La lenta agonia degli stabilimenti ex-Fiat, oggi Stellantis, in Italia appare ormai inarrestabile. Un lungo processo di dismissione industriale che affonda le sue radici nell’era Marchionne, ma a cui la gestione targata Tavares ha dato una sferzata determinante. La mappa degli stabilimenti e delle crisi.

Il processo di dismissione dall’Italia da parte del quarto gruppo automobilistico più grande al mondo, Stellantis, è ormai consolidato. La multinazionale erede della ex-Fiat prima e di FCA poi non sembra infatti intenzionata concretamente (ovvero, al netto di annunci talvolta roboanti che troppo spesso si sono ridotti ad un nulla di fatto) ad investire nei suoi stabilimenti italiani, accelerando in questo modo un processo che affonda le sue radici nella fase antecedente alla fusione con PSA. Considerando l’assetto del settore automotive in Italia, è evidente tuttavia che la dismissione di Stellantis desta preoccupazione non soltanto per le sorti produttive ed occupazionali degli stabilimenti del gruppo: al contrario, ciò che succede in Stellantis ha, a cascata, un impatto su tutta la filiera produttiva. 

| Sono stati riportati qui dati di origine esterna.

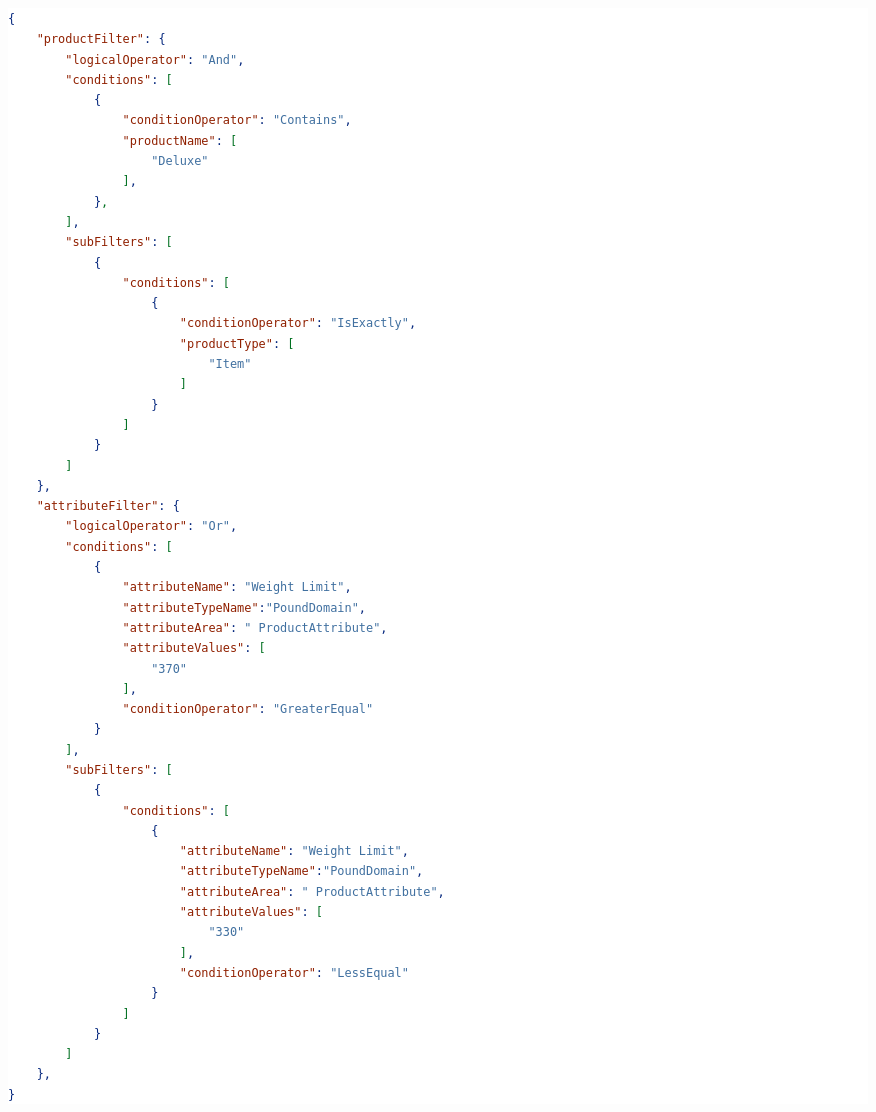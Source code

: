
 ```json
{
    "productFilter": {
        "logicalOperator": "And",
        "conditions": [
            {
                "conditionOperator": "Contains",
                "productName": [
                    "Deluxe"
                ],
            },
        ],
        "subFilters": [
            {
                "conditions": [
                    {
                        "conditionOperator": "IsExactly",
                        "productType": [
                            "Item"
                        ]
                    }
                ]
            }
        ]
    },
    "attributeFilter": {
        "logicalOperator": "Or",
        "conditions": [
            {
                "attributeName": "Weight Limit",
                "attributeTypeName":"PoundDomain",
                "attributeArea": " ProductAttribute",
                "attributeValues": [
                    "370"
                ],
                "conditionOperator": "GreaterEqual"
            }
        ],
        "subFilters": [
            {
                "conditions": [
                    {
                        "attributeName": "Weight Limit",
                        "attributeTypeName":"PoundDomain",
                        "attributeArea": " ProductAttribute",
                        "attributeValues": [
                            "330"
                        ],
                        "conditionOperator": "LessEqual"
                    }
                ]
            }
        ]
    },
}
```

Da questo punto di vista, la presenza di un unico produttore su tutto il territorio nazionale rappresenta un’eccezione rispetto ad altri Paesi, come Germania e Francia, dove coesistono più gruppi. Tale anomalia è da ricondurre naturalmente al ruolo non solo industriale, ma anche e soprattutto politico che la Fiat ha avuto in questo Paese. L’indotto che si è sviluppato intorno ai siti ex-Fiat è di conseguenza fortemente integrato con la produzione di questi stabilimenti, arrivando in molti casi a lavorare in monocommittenza il gruppo italo-francese. Diventa quindi evidente che la dismissione innescata da Stellantis non si ferma ai muri degli impianti della multinazionale, ma il suo impatto ha dei risvolti negativi per le aziende che producono componentistica. In questo scenario si salva solo la motor valley emiliana, con aziende della componentistica fortemente integrate nella produzione tedesca. 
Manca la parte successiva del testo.